The 18-year-old sprinted a dramatic last 50 meters to win in 3:43.36 seconds, beating off Australian Jack McLoughlin for silver and American Kieran Smith for bronze.
The Tunisian's achievement was made even more amazing by the fact that his personal best at the start of 2021 was six seconds slower, at 3:49.90. And, after improving to 3:46.16 in the lead-up to Tokyo, he was still only 16th in the field.
Hafnaoui nodded when asked if he was surprised to win. He replied, "Of course." “It's incredible. I wasn't convinced until I touched the wall and saw my own face. I think it was in the [last] 200m when I noticed the Australian guy from lane six. At the end, it was a fantastic battle. I'm in terrific shape. I'm pleased with myself.”
Journalists questioned Hafnaoui's extraordinary improvement, asking how he improved so much after finishing eighth in the 2018 Youth Olympics. He admitted, "I was startled at first that I was a finalist." “Now I'm astonished I earned a gold medal,” she says. That's all. I just worked hard with my coach.”

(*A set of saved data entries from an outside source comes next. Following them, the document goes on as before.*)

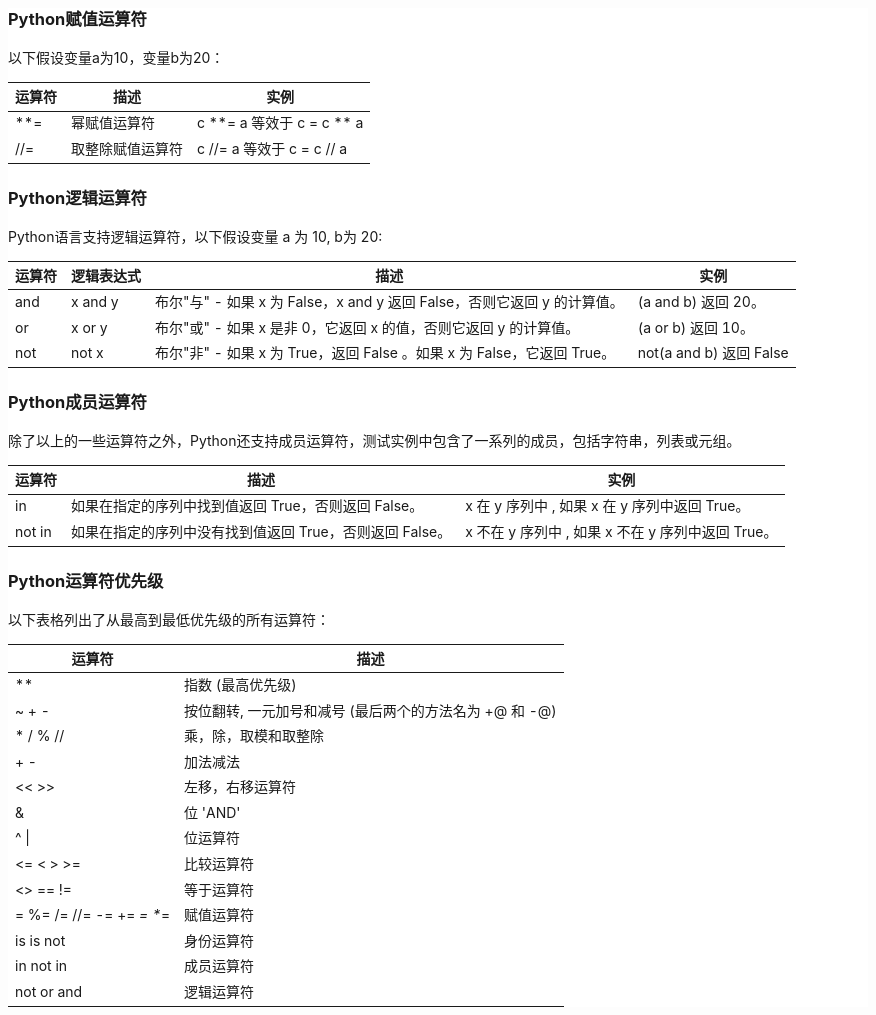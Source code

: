 ### Python赋值运算符

以下假设变量a为10，变量b为20：

| 运算符 | 描述 | 实例 |
| --- | --- | --- |
| \*\*= | 幂赋值运算符 | c **= a 等效于 c = c ** a |
| //= | 取整除赋值运算符 | c //= a 等效于 c = c // a |

### Python逻辑运算符

Python语言支持逻辑运算符，以下假设变量 a 为 10, b为 20:

| 运算符 | 逻辑表达式 | 描述 | 实例 |
| --- | --- | --- | --- |
| and | x and y | 布尔"与" - 如果 x 为 False，x and y 返回 False，否则它返回 y 的计算值。 | \(a and b\) 返回 20。 |
| or | x or y | 布尔"或"    - 如果 x 是非 0，它返回 x 的值，否则它返回 y 的计算值。 | \(a or b\) 返回 10。 |
| not | not x | 布尔"非" - 如果 x 为 True，返回 False 。如果 x 为 False，它返回 True。 | not\(a and b\) 返回 False |

### Python成员运算符

除了以上的一些运算符之外，Python还支持成员运算符，测试实例中包含了一系列的成员，包括字符串，列表或元组。

| 运算符 | 描述 | 实例 |
| --- | --- | --- |
| in | 如果在指定的序列中找到值返回 True，否则返回 False。 | x 在 y 序列中 , 如果 x 在 y 序列中返回 True。 |
| not in | 如果在指定的序列中没有找到值返回 True，否则返回 False。 | x 不在 y 序列中 , 如果 x 不在 y 序列中返回 True。 |

### Python运算符优先级

以下表格列出了从最高到最低优先级的所有运算符：

| 运算符 | 描述 |
| --- | --- |
| \*\* | 指数 \(最高优先级\) |
| ~ + - | 按位翻转, 一元加号和减号 \(最后两个的方法名为 +@ 和 -@\) |
| \* / % // | 乘，除，取模和取整除 |
| + - | 加法减法 |
| &lt;&lt; &gt;&gt; | 左移，右移运算符 |
| & | 位 'AND' |
| ^ \| | 位运算符 |
| &lt;= &lt; &gt; &gt;= | 比较运算符 |
| &lt;&gt; == != | 等于运算符 |
| = %= /= //= -= += _= \*_= | 赋值运算符 |
| is is not | 身份运算符 |
| in not in | 成员运算符 |
| not or and | 逻辑运算符 |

Hafnaoui also praised Oussama Mellouli, a fellow Tunisian who came back from an Adderall-related drugs ban to win gold in the 1500m freestyle at the 2008 Olympics and the 10km marathon at London 2012. Mellouli, 37, will also be competing in these Games, trying to win his third gold medal in the open water swim of his career.
“I have a fantastic relationship with him,” Hafnaoui said. “Before the race, he wished me luck. I also wish him well in the 10k open water swim. He is a living legend. One day, I hope to be like him.”
Others raised concerns about whether results at these Games can be trusted given the lack of testing during the pandemic, but when asked McLoughlin played that down.
He explained, "We had extensive testing back at home, exactly as normal." “And I believe it has been the same all around the world. We've had so many tests while we've been here, and the Japanese have done an excellent job of drug testing everyone, so I don't think there's much to say.”
On the second day of competition in the pool, home swimmer Yui Ohashi won gold in the women's 400m individual medley, bringing joy to Japan. Aimee Wilmott of the United Kingdom, on the other hand, was in tears after putting everything on the line and finishing seventh.